In addition, runtime tuning was done to allow larger pacticles per bucket (using the -b argument). The default is 12, we enlarged it to 24 in this example.
In this example we compared two charm++ builds:
- UCX machine layer using the following build.
- ./build ChaNGa ucx-linux-x86_64 ompipmix icc ifort --enable-sse2 --enable-error-checking --with-production -j16
- MPI machine layer based on Intel MPI 2018
- $ ./build ChaNGa mpi-linux-x86_64 icc ifort --enable-sse2 --enable-error-checking --with-production -j16
Run command:
./charmrun +p160 -x UCX_NET_DEVICES=mlx5_0:1 ./ChaNGa -b 24 ./dwf1.2048.param | grep Big | awk '{ SUM += $5} END { print "BigStepTime=" SUM }'
No additional tuning was done, see above for full build instructions.
Results
- Similarly, ChaNGa using UCX Machine layer provides 49% higher performance at 16 nodes.
- In addition, UCX Machine layer provides 171% higher performance at 32 nodes
- Performance reduction demonstrated with Intel MPI beyond of 16 nodes
Performance gain using ChaNGa with UCX machine layer and Tuning
33% of performance gained due to AVX and Particles per Bucket Tuning.

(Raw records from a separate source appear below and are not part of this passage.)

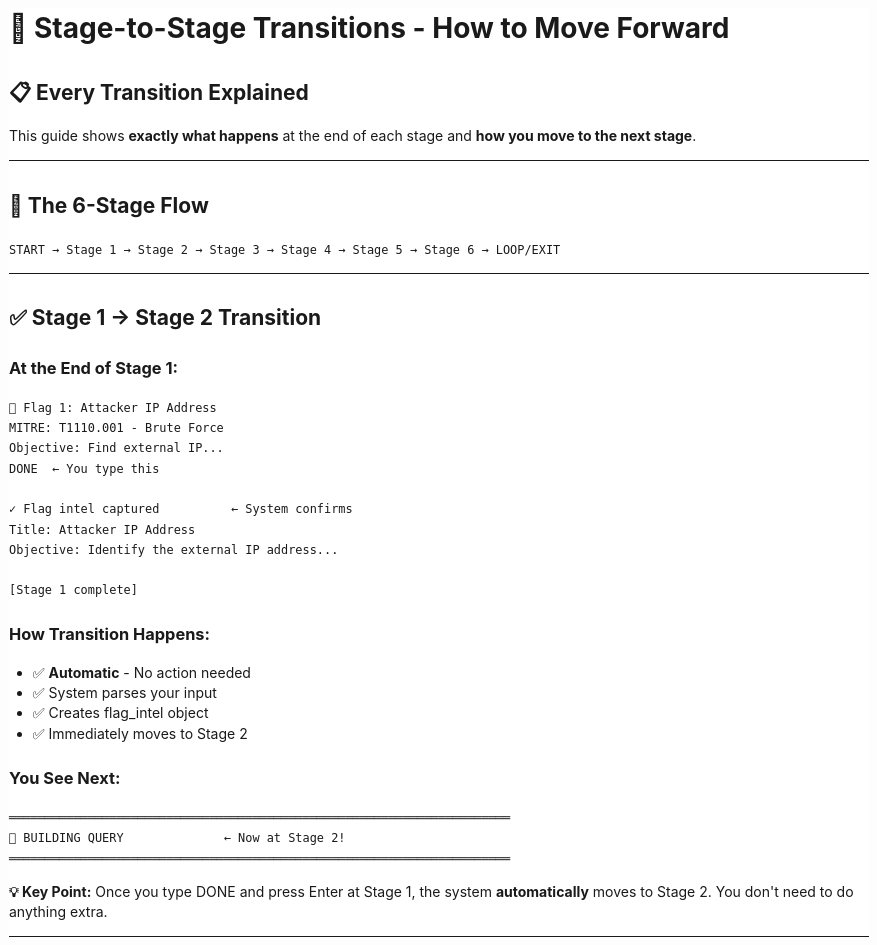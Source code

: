 # 🔄 Stage-to-Stage Transitions - How to Move Forward

## 📋 **Every Transition Explained**

This guide shows **exactly what happens** at the end of each stage and **how you move to the next stage**.

---

## 🎯 **The 6-Stage Flow**

```
START → Stage 1 → Stage 2 → Stage 3 → Stage 4 → Stage 5 → Stage 6 → LOOP/EXIT
```

---

## ✅ **Stage 1 → Stage 2 Transition**

### **At the End of Stage 1:**
```
🚩 Flag 1: Attacker IP Address
MITRE: T1110.001 - Brute Force
Objective: Find external IP...
DONE  ← You type this

✓ Flag intel captured          ← System confirms
Title: Attacker IP Address
Objective: Identify the external IP address...

[Stage 1 complete]
```

### **How Transition Happens:**
- ✅ **Automatic** - No action needed
- ✅ System parses your input
- ✅ Creates flag_intel object
- ✅ Immediately moves to Stage 2

### **You See Next:**
```
══════════════════════════════════════════════════════════════════════
🔨 BUILDING QUERY              ← Now at Stage 2!
══════════════════════════════════════════════════════════════════════
```

**💡 Key Point:** Once you type DONE and press Enter at Stage 1, the system **automatically** moves to Stage 2. You don't need to do anything extra.

---
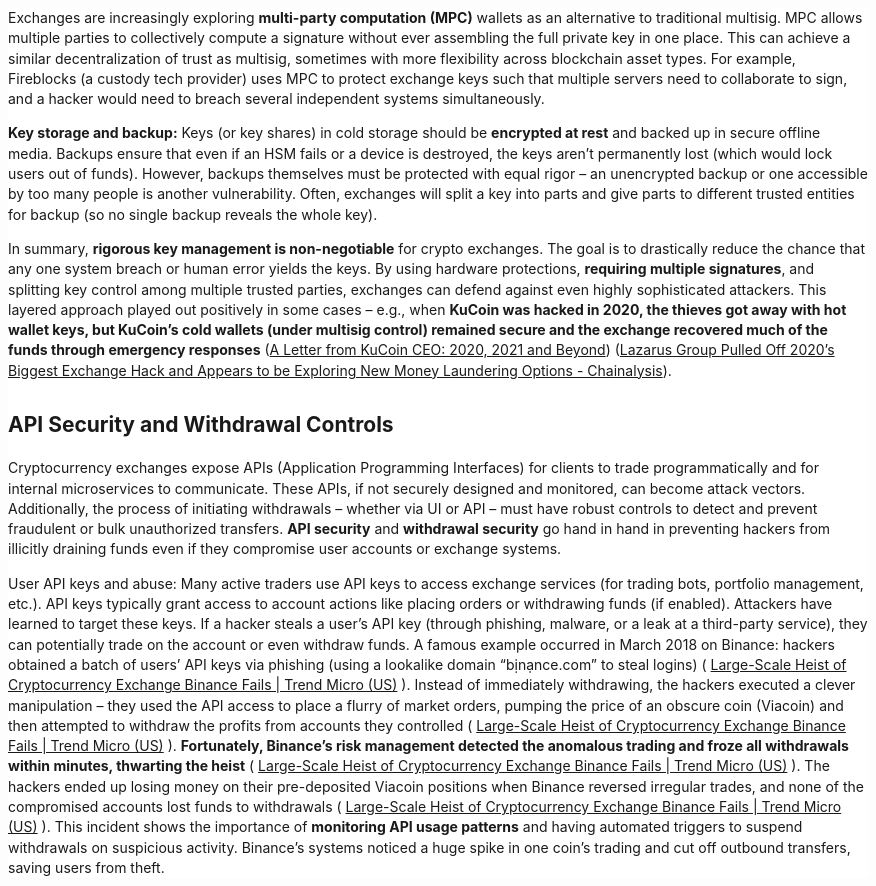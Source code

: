 Exchanges are increasingly exploring **multi-party computation (MPC)** wallets as an alternative to traditional multisig. MPC allows multiple parties to collectively compute a signature without ever assembling the full private key in one place. This can achieve a similar decentralization of trust as multisig, sometimes with more flexibility across blockchain asset types. For example, Fireblocks (a custody tech provider) uses MPC to protect exchange keys such that multiple servers need to collaborate to sign, and a hacker would need to breach several independent systems simultaneously.

**Key storage and backup:** Keys (or key shares) in cold storage should be **encrypted at rest** and backed up in secure offline media. Backups ensure that even if an HSM fails or a device is destroyed, the keys aren’t permanently lost (which would lock users out of funds). However, backups themselves must be protected with equal rigor – an unencrypted backup or one accessible by too many people is another vulnerability. Often, exchanges will split a key into parts and give parts to different trusted entities for backup (so no single backup reveals the whole key).

In summary, **rigorous key management is non-negotiable** for crypto exchanges. The goal is to drastically reduce the chance that any one system breach or human error yields the keys. By using hardware protections, **requiring multiple signatures**, and splitting key control among multiple trusted parties, exchanges can defend against even highly sophisticated attackers. This layered approach played out positively in some cases – e.g., when **KuCoin was hacked in 2020, the thieves got away with hot wallet keys, but KuCoin’s cold wallets (under multisig control) remained secure and the exchange recovered much of the funds through emergency responses** ([A Letter from KuCoin CEO: 2020, 2021 and Beyond](https://www.kucoin.com/announcement/en-a-letter-from-kucoin-ceo-2020-2021-and-beyond#:~:text=When%20further%20investigating%20the%20cause,of%20a%20few%20hot%20wallets)) ([Lazarus Group Pulled Off 2020’s Biggest Exchange Hack and Appears to be Exploring New Money Laundering Options - Chainalysis](https://www.chainalysis.com/blog/lazarus-group-kucoin-exchange-hack/#:~:text=represents%20over%20half%20of%20all,worth%20of%20the%20stolen%20funds)). 

## API Security and Withdrawal Controls

Cryptocurrency exchanges expose APIs (Application Programming Interfaces) for clients to trade programmatically and for internal microservices to communicate. These APIs, if not securely designed and monitored, can become attack vectors. Additionally, the process of initiating withdrawals – whether via UI or API – must have robust controls to detect and prevent fraudulent or bulk unauthorized transfers. **API security** and **withdrawal security** go hand in hand in preventing hackers from illicitly draining funds even if they compromise user accounts or exchange systems.

User API keys and abuse: Many active traders use API keys to access exchange services (for trading bots, portfolio management, etc.). API keys typically grant access to account actions like placing orders or withdrawing funds (if enabled). Attackers have learned to target these keys. If a hacker steals a user’s API key (through phishing, malware, or a leak at a third-party service), they can potentially trade on the account or even withdraw funds. A famous example occurred in March 2018 on Binance: hackers obtained a batch of users’ API keys via phishing (using a lookalike domain “bịnạnce.com” to steal logins) ( [Large-Scale Heist of Cryptocurrency Exchange Binance Fails | Trend Micro (US)](https://www.trendmicro.com/vinfo/us/security/news/cybercrime-and-digital-threats/large-scale-heist-of-cryptocurrency-exchange-binance-fails#:~:text=In%20a%20statement%20on%20March,were%20compromised%20with%20this%20scam) ). Instead of immediately withdrawing, the hackers executed a clever manipulation – they used the API access to place a flurry of market orders, pumping the price of an obscure coin (Viacoin) and then attempted to withdraw the profits from accounts they controlled ( [Large-Scale Heist of Cryptocurrency Exchange Binance Fails | Trend Micro (US)](https://www.trendmicro.com/vinfo/us/security/news/cybercrime-and-digital-threats/large-scale-heist-of-cryptocurrency-exchange-binance-fails#:~:text=Instead%20of%20stealing%20directly%20from,made%20immediately%20after%20the%20trades) ). **Fortunately, Binance’s risk management detected the anomalous trading and froze all withdrawals within minutes, thwarting the heist** ( [Large-Scale Heist of Cryptocurrency Exchange Binance Fails | Trend Micro (US)](https://www.trendmicro.com/vinfo/us/security/news/cybercrime-and-digital-threats/large-scale-heist-of-cryptocurrency-exchange-binance-fails#:~:text=Luckily%2C%20the%20Binance%20risk%20management,deposited%20with%20viacoins%20were%20frozen) ). The hackers ended up losing money on their pre-deposited Viacoin positions when Binance reversed irregular trades, and none of the compromised accounts lost funds to withdrawals ( [Large-Scale Heist of Cryptocurrency Exchange Binance Fails | Trend Micro (US)](https://www.trendmicro.com/vinfo/us/security/news/cybercrime-and-digital-threats/large-scale-heist-of-cryptocurrency-exchange-binance-fails#:~:text=Luckily%2C%20the%20Binance%20risk%20management,deposited%20with%20viacoins%20were%20frozen) ). This incident shows the importance of **monitoring API usage patterns** and having automated triggers to suspend withdrawals on suspicious activity. Binance’s systems noticed a huge spike in one coin’s trading and cut off outbound transfers, saving users from theft.
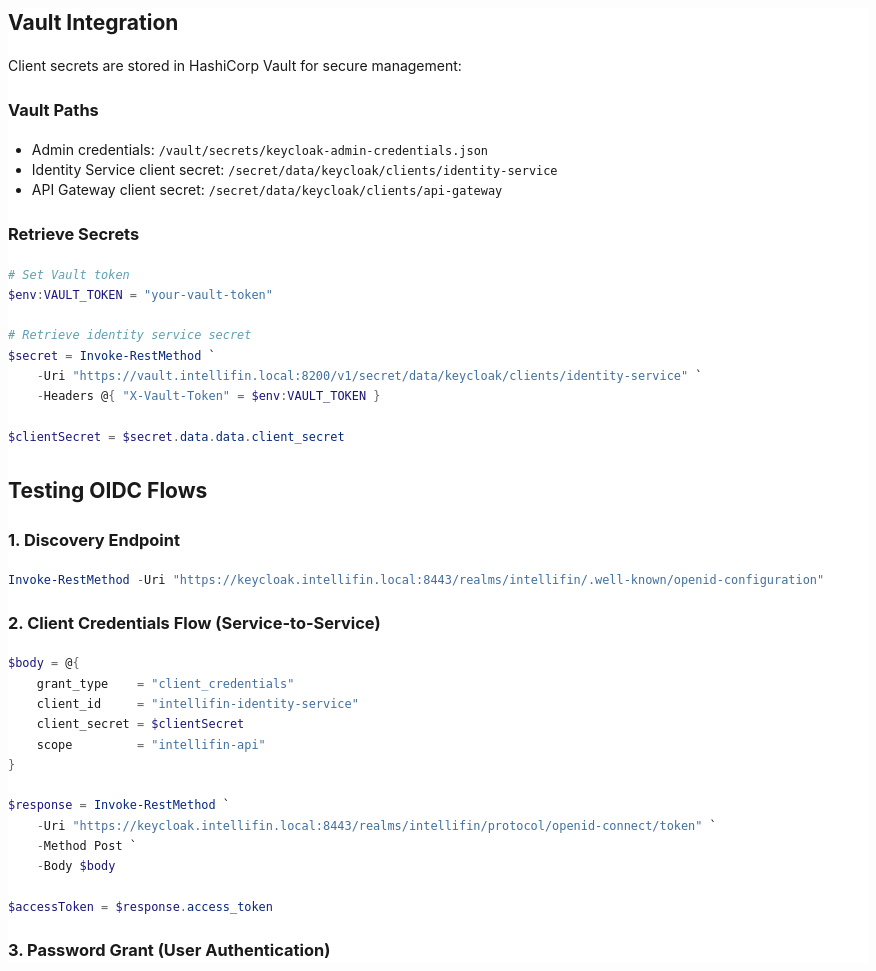 ## Vault Integration

Client secrets are stored in HashiCorp Vault for secure management:

### Vault Paths

- Admin credentials: `/vault/secrets/keycloak-admin-credentials.json`
- Identity Service client secret: `/secret/data/keycloak/clients/identity-service`
- API Gateway client secret: `/secret/data/keycloak/clients/api-gateway`

### Retrieve Secrets

```powershell
# Set Vault token
$env:VAULT_TOKEN = "your-vault-token"

# Retrieve identity service secret
$secret = Invoke-RestMethod `
    -Uri "https://vault.intellifin.local:8200/v1/secret/data/keycloak/clients/identity-service" `
    -Headers @{ "X-Vault-Token" = $env:VAULT_TOKEN }

$clientSecret = $secret.data.data.client_secret
```

## Testing OIDC Flows

### 1. Discovery Endpoint

```powershell
Invoke-RestMethod -Uri "https://keycloak.intellifin.local:8443/realms/intellifin/.well-known/openid-configuration"
```

### 2. Client Credentials Flow (Service-to-Service)

```powershell
$body = @{
    grant_type    = "client_credentials"
    client_id     = "intellifin-identity-service"
    client_secret = $clientSecret
    scope         = "intellifin-api"
}

$response = Invoke-RestMethod `
    -Uri "https://keycloak.intellifin.local:8443/realms/intellifin/protocol/openid-connect/token" `
    -Method Post `
    -Body $body

$accessToken = $response.access_token
```

### 3. Password Grant (User Authentication)

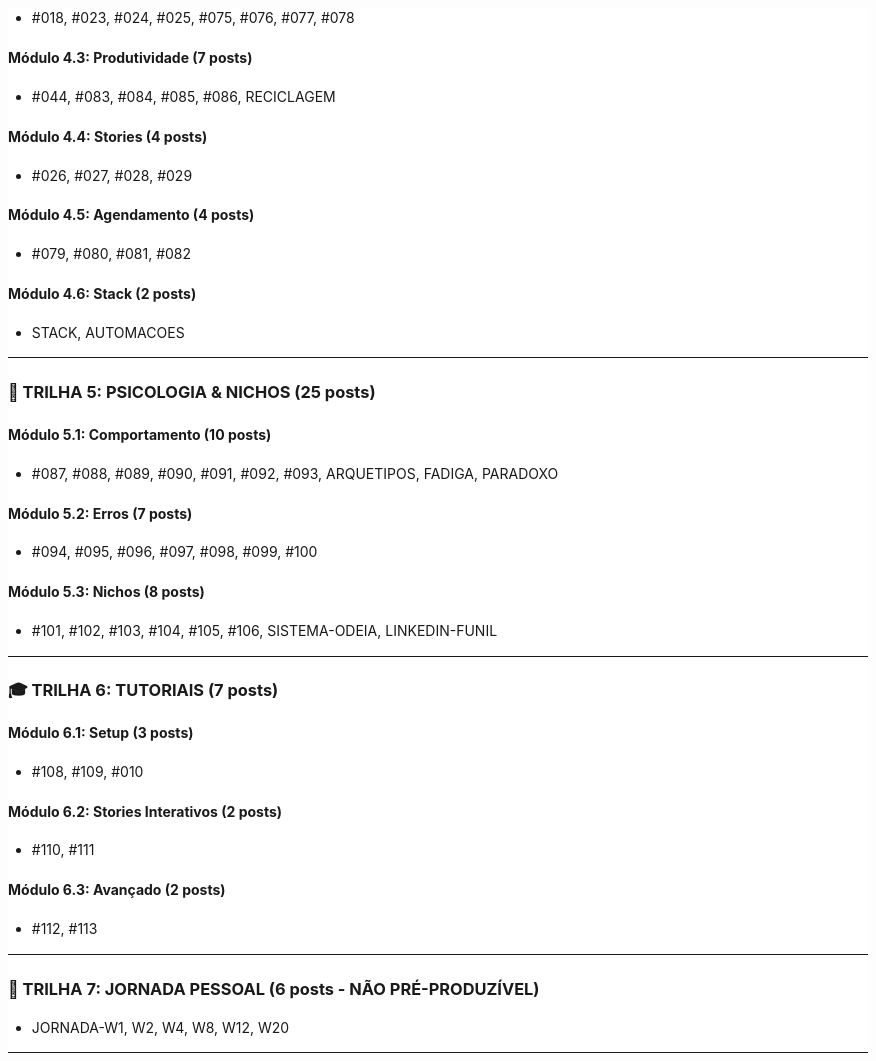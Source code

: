 - #018, #023, #024, #025, #075, #076, #077, #078

#### Módulo 4.3: Produtividade (7 posts)

- #044, #083, #084, #085, #086, RECICLAGEM

#### Módulo 4.4: Stories (4 posts)

- #026, #027, #028, #029

#### Módulo 4.5: Agendamento (4 posts)

- #079, #080, #081, #082

#### Módulo 4.6: Stack (2 posts)

- STACK, AUTOMACOES

---

### **🧠 TRILHA 5: PSICOLOGIA & NICHOS (25 posts)**

#### Módulo 5.1: Comportamento (10 posts)

- #087, #088, #089, #090, #091, #092, #093, ARQUETIPOS, FADIGA, PARADOXO

#### Módulo 5.2: Erros (7 posts)

- #094, #095, #096, #097, #098, #099, #100

#### Módulo 5.3: Nichos (8 posts)

- #101, #102, #103, #104, #105, #106, SISTEMA-ODEIA, LINKEDIN-FUNIL

---

### **🎓 TRILHA 6: TUTORIAIS (7 posts)**

#### Módulo 6.1: Setup (3 posts)

- #108, #109, #010

#### Módulo 6.2: Stories Interativos (2 posts)

- #110, #111

#### Módulo 6.3: Avançado (2 posts)

- #112, #113

---

### **📝 TRILHA 7: JORNADA PESSOAL (6 posts - NÃO PRÉ-PRODUZÍVEL)**

- JORNADA-W1, W2, W4, W8, W12, W20

---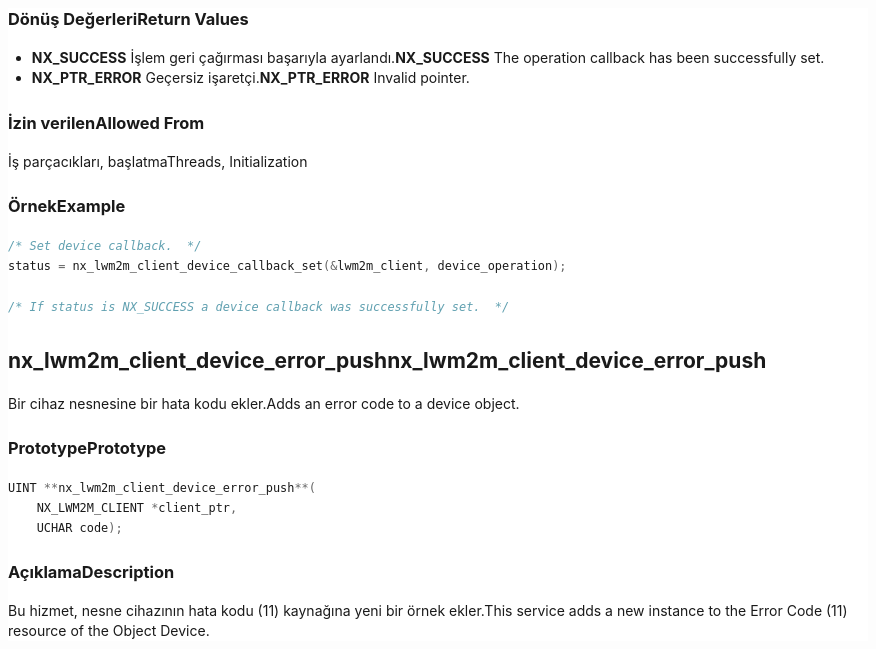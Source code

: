 ### <a name="return-values"></a><span data-ttu-id="10326-223">Dönüş Değerleri</span><span class="sxs-lookup"><span data-stu-id="10326-223">Return Values</span></span>

- <span data-ttu-id="10326-224">**NX_SUCCESS** İşlem geri çağırması başarıyla ayarlandı.</span><span class="sxs-lookup"><span data-stu-id="10326-224">**NX_SUCCESS** The operation callback has been successfully set.</span></span>
- <span data-ttu-id="10326-225">**NX_PTR_ERROR** Geçersiz işaretçi.</span><span class="sxs-lookup"><span data-stu-id="10326-225">**NX_PTR_ERROR** Invalid pointer.</span></span>

### <a name="allowed-from"></a><span data-ttu-id="10326-226">İzin verilen</span><span class="sxs-lookup"><span data-stu-id="10326-226">Allowed From</span></span>

<span data-ttu-id="10326-227">İş parçacıkları, başlatma</span><span class="sxs-lookup"><span data-stu-id="10326-227">Threads, Initialization</span></span>

### <a name="example"></a><span data-ttu-id="10326-228">Örnek</span><span class="sxs-lookup"><span data-stu-id="10326-228">Example</span></span>

```c
/* Set device callback.  */
status = nx_lwm2m_client_device_callback_set(&lwm2m_client, device_operation);

/* If status is NX_SUCCESS a device callback was successfully set.  */
```

## <a name="nx_lwm2m_client_device_error_push"></a><span data-ttu-id="10326-229">nx_lwm2m_client_device_error_push</span><span class="sxs-lookup"><span data-stu-id="10326-229">nx_lwm2m_client_device_error_push</span></span>
<span data-ttu-id="10326-230">Bir cihaz nesnesine bir hata kodu ekler.</span><span class="sxs-lookup"><span data-stu-id="10326-230">Adds an error code to a device object.</span></span>

### <a name="prototype"></a><span data-ttu-id="10326-231">Prototype</span><span class="sxs-lookup"><span data-stu-id="10326-231">Prototype</span></span>

```C
UINT **nx_lwm2m_client_device_error_push**(
    NX_LWM2M_CLIENT *client_ptr,
    UCHAR code);
```

### <a name="description"></a><span data-ttu-id="10326-232">Açıklama</span><span class="sxs-lookup"><span data-stu-id="10326-232">Description</span></span>

<span data-ttu-id="10326-233">Bu hizmet, nesne cihazının hata kodu (11) kaynağına yeni bir örnek ekler.</span><span class="sxs-lookup"><span data-stu-id="10326-233">This service adds a new instance to the Error Code (11) resource of the Object Device.</span></span>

AVX enabled Performance plus Particles per Bucket Tuning on larger input
As Intel Skylake servers supports AVX, we changed the build to enable it.
In addition, runtime tuning was done to allow larger pacticles per bucket (using the -b argument). The default is 12, we enlarged it to 24 in this example.
In this example we compared two charm++ builds:
- UCX machine layer using the following build.
- ./build ChaNGa ucx-linux-x86_64 ompipmix icc ifort --enable-sse2 --enable-error-checking --with-production -j16
- MPI machine layer based on Intel MPI 2018
- $ ./build ChaNGa mpi-linux-x86_64 icc ifort --enable-sse2 --enable-error-checking --with-production -j16
The input that was used in this example is larger (dwf1.6144).
Run command:
./charmrun +p160 -x UCX_NET_DEVICES=mlx5_0:1 ./ChaNGa -b 24 ./dwf1.2048.param | grep Big | awk '{ SUM += $5} END { print "BigStepTime=" SUM }'
No additional tuning was done, see above for full build instructions.
Results
- ChaNGa using UCX Machine layer provides 104% higher performance at 4 nodes.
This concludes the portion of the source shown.